Task instructions: Retype each entry verbatim. Do not include the images.

Provided records:
BEGIN

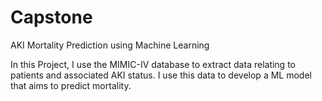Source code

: # Capstone
AKI Mortality Prediction using Machine Learning 

In this Project, I use the MIMIC-IV database to extract data relating to patients and associated AKI status. I use this data to develop a ML model
that aims to predict mortality.
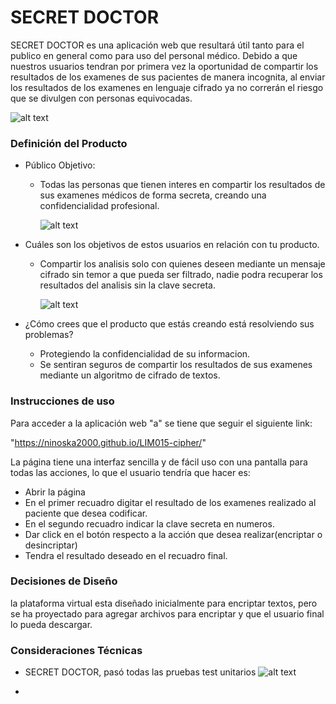 # SECRET DOCTOR
SECRET DOCTOR es una aplicación web que resultará útil tanto para el publico en general como para uso del personal médico. Debido a que nuestros usuarios tendran por primera vez la oportunidad de compartir los resultados de los examenes de sus pacientes de manera incognita, al enviar los resultados de los examenes  en lenguaje cifrado ya no correrán el riesgo que se divulgen con personas equivocadas.


![alt text](imagenes/restados.jpg)

### Definición del Producto

* Público Objetivo:

  - Todas las personas que tienen interes en compartir los resultados de sus examenes médicos de  forma secreta, creando una  confidencialidad profesional.

    ![alt text](imagenes/analisisApp.jpg)

* Cuáles son los objetivos de estos usuarios en relación con tu producto.

  - Compartir los analisis solo con quienes deseen mediante un mensaje cifrado sin temor a que pueda ser filtrado, nadie podra recuperar los resultados del analisis sin la clave secreta.

    ![alt text](imagenes/cifrado.jpeg)  

* ¿Cómo crees que el producto que estás creando está resolviendo sus problemas?

  - Protegiendo la confidencialidad de su informacion.
  - Se sentiran seguros de compartir los resultados de sus examenes mediante un algoritmo de cifrado de textos.

### Instrucciones de uso
  Para acceder a la aplicación web "a" se tiene que seguir el siguiente link:

  "https://ninoska2000.github.io/LIM015-cipher/"

  La página tiene una interfaz sencilla y de fácil uso con una pantalla para todas las acciones, lo que el usuario tendría que hacer es:
* Abrir la página
* En el primer recuadro digitar el resultado de los examenes realizado al paciente  que desea codificar.
* En el segundo recuadro indicar la clave secreta en numeros.
* Dar click en el botón respecto a la acción que desea realizar(encriptar o desincriptar)
* Tendra el resultado deseado en el recuadro final.

### Decisiones de Diseño

la plataforma virtual esta diseñado inicialmente para encriptar textos, pero se ha proyectado para agregar archivos para encriptar y que el usuario final lo pueda descargar.


### Consideraciones Técnicas
* SECRET DOCTOR, pasó todas las pruebas test unitarios
![alt text](imagenes/test.PNG) 


*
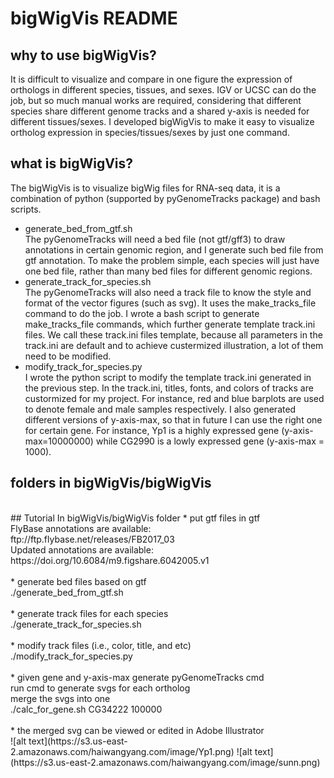 # bigWigVis README
## why to use bigWigVis?
It is difficult to visualize and compare in one figure the expression of orthologs in different species, tissues, and sexes. IGV or UCSC can do the job, but so much manual works are required, considering that different species share different genome tracks and a shared y-axis is needed for different tissues/sexes. I developed bigWigVis to make it easy to visualize ortholog expression in species/tissues/sexes by just one command.<br> 
## what is bigWigVis?
The bigWigVis is to visualize bigWig files for RNA-seq data, it is a combination of python (supported by pyGenomeTracks package) and bash scripts. 
* generate_bed_from_gtf.sh<br>
The pyGenomeTracks will need a bed file (not gtf/gff3) to draw annotations in certain genomic region, and I generate such bed file from gtf annotation.  To make the problem simple, each species will just have one bed file, rather than many bed files for different genomic regions.
* generate_track_for_species.sh<br>
The pyGenomeTracks will also need a track file to know the style and format of the vector figures (such as svg). It uses the make_tracks_file command to do the job.  I wrote a bash script to generate make_tracks_file commands, which further generate template track.ini files.  We call these track.ini files template, because all parameters in the track.ini are default and to achieve custermized illustration, a lot of them need to be modified.
* modify_track_for_species.py<br>
I wrote the python script to modify the template track.ini generated in the previous step.  In the track.ini, titles, fonts, and colors of tracks are custormized for my project. For instance, red and blue barplots are used to denote female and male samples respectively. I also generated different versions of y-axis-max, so that in future I can use the right one for certain gene. For instance, Yp1 is a highly expressed gene (y-axis-max=10000000) while CG2990 is a lowly expressed gene (y-axis-max = 1000).

## folders in bigWigVis/bigWigVis

<br>
## Tutorial
In bigWigVis/bigWigVis folder
* put gtf files in gtf<br>
FlyBase annotations are available:<br>
ftp://ftp.flybase.net/releases/FB2017_03<br>
Updated annotations are available:<br>
https://doi.org/10.6084/m9.figshare.6042005.v1<br>
<br>
* generate bed files based on gtf<br>
./generate_bed_from_gtf.sh<br>
<br>
* generate track files for each species<br>
./generate_track_for_species.sh<br>
<br>
* modify track files (i.e., color, title, and etc)<br>
./modify_track_for_species.py<br>
<br>
* given gene and y-axis-max generate pyGenomeTracks cmd<br>
run cmd to generate svgs for each ortholog<br>
merge the svgs into one<br>
./calc_for_gene.sh CG34222 100000<br>
<br>
* the merged svg can be viewed or edited in Adobe Illustrator<br>
![alt text](https://s3.us-east-2.amazonaws.com/haiwangyang.com/image/Yp1.png)
![alt text](https://s3.us-east-2.amazonaws.com/haiwangyang.com/image/sunn.png)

END

Reply to the task:
Source code

: # Capstone
AKI Mortality Prediction using Machine Learning 

In this Project, I use the MIMIC-IV database to extract data relating to patients and associated AKI status. I use this data to develop a ML model
that aims to predict mortality.
 # SECRET DOCTOR
SECRET DOCTOR es una aplicación web que resultará útil tanto para el publico en general como para uso del personal médico. Debido a que nuestros usuarios tendran por primera vez la oportunidad de compartir los resultados de los examenes de sus pacientes de manera incognita, al enviar los resultados de los examenes  en lenguaje cifrado ya no correrán el riesgo que se divulgen con personas equivocadas.


![alt text](imagenes/restados.jpg)

### Definición del Producto

* Público Objetivo:

  - Todas las personas que tienen interes en compartir los resultados de sus examenes médicos de  forma secreta, creando una  confidencialidad profesional.

    ![alt text](imagenes/analisisApp.jpg)

* Cuáles son los objetivos de estos usuarios en relación con tu producto.

  - Compartir los analisis solo con quienes deseen mediante un mensaje cifrado sin temor a que pueda ser filtrado, nadie podra recuperar los resultados del analisis sin la clave secreta.

    ![alt text](imagenes/cifrado.jpeg)  

* ¿Cómo crees que el producto que estás creando está resolviendo sus problemas?

  - Protegiendo la confidencialidad de su informacion.
  - Se sentiran seguros de compartir los resultados de sus examenes mediante un algoritmo de cifrado de textos.

### Instrucciones de uso
  Para acceder a la aplicación web "a" se tiene que seguir el siguiente link:

  "https://ninoska2000.github.io/LIM015-cipher/"

  La página tiene una interfaz sencilla y de fácil uso con una pantalla para todas las acciones, lo que el usuario tendría que hacer es:
* Abrir la página
* En el primer recuadro digitar el resultado de los examenes realizado al paciente  que desea codificar.
* En el segundo recuadro indicar la clave secreta en numeros.
* Dar click en el botón respecto a la acción que desea realizar(encriptar o desincriptar)
* Tendra el resultado deseado en el recuadro final.

### Decisiones de Diseño

la plataforma virtual esta diseñado inicialmente para encriptar textos, pero se ha proyectado para agregar archivos para encriptar y que el usuario final lo pueda descargar.


### Consideraciones Técnicas
* SECRET DOCTOR, pasó todas las pruebas test unitarios
![alt text](imagenes/test.PNG) 


*
 # bigWigVis README
## why to use bigWigVis?
It is difficult to visualize and compare in one figure the expression of orthologs in different species, tissues, and sexes. IGV or UCSC can do the job, but so much manual works are required, considering that different species share different genome tracks and a shared y-axis is needed for different tissues/sexes. I developed bigWigVis to make it easy to visualize ortholog expression in species/tissues/sexes by just one command.<br> 
## what is bigWigVis?
The bigWigVis is to visualize bigWig files for RNA-seq data, it is a combination of python (supported by pyGenomeTracks package) and bash scripts. 
* generate_bed_from_gtf.sh<br>
The pyGenomeTracks will need a bed file (not gtf/gff3) to draw annotations in certain genomic region, and I generate such bed file from gtf annotation.  To make the problem simple, each species will just have one bed file, rather than many bed files for different genomic regions.
* generate_track_for_species.sh<br>
The pyGenomeTracks will also need a track file to know the style and format of the vector figures (such as svg). It uses the make_tracks_file command to do the job.  I wrote a bash script to generate make_tracks_file commands, which further generate template track.ini files.  We call these track.ini files template, because all parameters in the track.ini are default and to achieve custermized illustration, a lot of them need to be modified.
* modify_track_for_species.py<br>
I wrote the python script to modify the template track.ini generated in the previous step.  In the track.ini, titles, fonts, and colors of tracks are custormized for my project. For instance, red and blue barplots are used to denote female and male samples respectively. I also generated different versions of y-axis-max, so that in future I can use the right one for certain gene. For instance, Yp1 is a highly expressed gene (y-axis-max=10000000) while CG2990 is a lowly expressed gene (y-axis-max = 1000).

## folders in bigWigVis/bigWigVis

<br>
## Tutorial
In bigWigVis/bigWigVis folder
* put gtf files in gtf<br>
FlyBase annotations are available:<br>
ftp://ftp.flybase.net/releases/FB2017_03<br>
Updated annotations are available:<br>
https://doi.org/10.6084/m9.figshare.6042005.v1<br>
<br>
* generate bed files based on gtf<br>
./generate_bed_from_gtf.sh<br>
<br>
* generate track files for each species<br>
./generate_track_for_species.sh<br>
<br>
* modify track files (i.e., color, title, and etc)<br>
./modify_track_for_species.py<br>
<br>
* given gene and y-axis-max generate pyGenomeTracks cmd<br>
run cmd to generate svgs for each ortholog<br>
merge the svgs into one<br>
./calc_for_gene.sh CG34222 100000<br>
<br>
* the merged svg can be viewed or edited in Adobe Illustrator<br>
![alt text](https://s3.us-east-2.amazonaws.com/haiwangyang.com/image/Yp1.png)
![alt text](https://s3.us-east-2.amazonaws.com/haiwangyang.com/image/sunn.png)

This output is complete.